Preclinical models found that ALLO-605 induced prolonged antitumor responses and persistence as well as a favorable safety profile. These results support the clinical investigation of the agent, according to research presented at 2020 American Society of Hematology’s Annual Meeting.2
The company’s other multiple myeloma CAR T-cell product, ALLO-715, was granted a regenerative medicine advanced therapy designation (RMAT designation) in April 2021. The off-the-shelf product proved to be safe and effective in a heavily pretreated population.
The RMAT designation was granted based on results of the phase 1 Universal study (NCT04093596), which had an estimated enrollment of 132 participants and an estimated completion date of November 2024. Primary end points include rate of dose-limiting toxicities and overall safety and tolerability. Secondary end points include cellular kinetics of ALLO-715, antitumor activity of ALLO-715, pharmacokinetics of ALLO-647, and antitumor activity of ALLO-715 and ALLO-647.
During the study, patients received either ALLO-647, ALLO-715, or nirogacestat. ALLO-715 was given at 4 different dose levels, 40 x 106, 160 x 106, 320 x 106, and 480 x 106.
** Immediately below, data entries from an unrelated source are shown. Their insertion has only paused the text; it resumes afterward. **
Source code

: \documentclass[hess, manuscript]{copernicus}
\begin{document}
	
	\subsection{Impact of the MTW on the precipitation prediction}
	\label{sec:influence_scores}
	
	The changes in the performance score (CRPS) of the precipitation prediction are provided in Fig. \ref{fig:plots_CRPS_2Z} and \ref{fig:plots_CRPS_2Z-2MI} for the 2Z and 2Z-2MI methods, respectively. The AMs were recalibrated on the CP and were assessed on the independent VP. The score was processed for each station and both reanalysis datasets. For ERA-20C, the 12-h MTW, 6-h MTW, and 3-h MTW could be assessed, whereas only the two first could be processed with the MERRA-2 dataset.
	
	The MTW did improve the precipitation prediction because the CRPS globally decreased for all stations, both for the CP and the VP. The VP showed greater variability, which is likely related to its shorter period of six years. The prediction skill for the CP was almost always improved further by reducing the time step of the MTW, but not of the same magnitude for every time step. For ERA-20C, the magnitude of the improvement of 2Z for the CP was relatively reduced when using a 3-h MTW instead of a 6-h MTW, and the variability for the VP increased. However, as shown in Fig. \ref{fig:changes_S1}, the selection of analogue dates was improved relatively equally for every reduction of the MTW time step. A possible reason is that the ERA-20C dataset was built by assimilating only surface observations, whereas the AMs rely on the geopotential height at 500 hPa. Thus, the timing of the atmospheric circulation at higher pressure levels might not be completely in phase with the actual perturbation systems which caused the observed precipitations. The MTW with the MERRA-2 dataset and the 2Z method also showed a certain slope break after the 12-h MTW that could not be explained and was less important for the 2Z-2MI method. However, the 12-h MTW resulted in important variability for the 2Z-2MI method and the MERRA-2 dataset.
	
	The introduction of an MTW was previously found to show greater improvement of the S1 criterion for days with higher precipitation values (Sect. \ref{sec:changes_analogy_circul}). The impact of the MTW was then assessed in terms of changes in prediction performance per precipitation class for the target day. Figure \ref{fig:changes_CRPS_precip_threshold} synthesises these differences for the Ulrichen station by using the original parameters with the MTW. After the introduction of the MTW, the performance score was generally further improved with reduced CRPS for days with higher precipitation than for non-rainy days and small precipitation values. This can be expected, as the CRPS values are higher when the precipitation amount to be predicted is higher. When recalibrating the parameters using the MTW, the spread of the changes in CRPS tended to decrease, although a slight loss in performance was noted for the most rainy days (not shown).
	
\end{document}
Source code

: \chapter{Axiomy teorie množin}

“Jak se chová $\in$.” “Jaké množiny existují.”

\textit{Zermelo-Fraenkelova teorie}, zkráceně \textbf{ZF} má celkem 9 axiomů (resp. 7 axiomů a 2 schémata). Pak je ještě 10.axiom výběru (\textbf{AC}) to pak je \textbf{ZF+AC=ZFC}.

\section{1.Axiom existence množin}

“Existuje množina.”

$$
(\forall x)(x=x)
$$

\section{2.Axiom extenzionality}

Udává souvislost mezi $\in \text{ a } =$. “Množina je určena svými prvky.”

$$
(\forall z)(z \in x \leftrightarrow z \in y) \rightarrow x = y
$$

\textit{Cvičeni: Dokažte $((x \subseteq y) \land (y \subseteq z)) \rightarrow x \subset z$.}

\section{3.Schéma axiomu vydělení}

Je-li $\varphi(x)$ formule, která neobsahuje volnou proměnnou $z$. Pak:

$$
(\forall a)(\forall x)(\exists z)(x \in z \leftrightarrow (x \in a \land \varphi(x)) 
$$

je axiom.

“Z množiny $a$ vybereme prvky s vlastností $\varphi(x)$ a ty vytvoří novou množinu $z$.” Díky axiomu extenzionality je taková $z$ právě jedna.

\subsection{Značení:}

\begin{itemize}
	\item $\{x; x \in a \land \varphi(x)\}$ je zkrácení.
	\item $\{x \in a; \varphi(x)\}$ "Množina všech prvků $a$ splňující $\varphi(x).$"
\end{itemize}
In order to participate, patients must have a diagnosis of relapsed/refractory multiple myeloma with measurable disease, have received at least 3 prior lines of therapy, an ECOG performance status of 0 or 1, and adequate hematologic, renal, hepatic, pulmonary, and cardiac functions. Patients with a history of central nervous system involvement, a history of thyroid disorder, or a history of HIV infection are not eligible to participate.3
The median prior lines of therapy were 5, ranging from 3 to 11, with 31.6% of patients experiencing stage 3 disease. Over half of patients, 52.6%, had high-risk cytogenetics.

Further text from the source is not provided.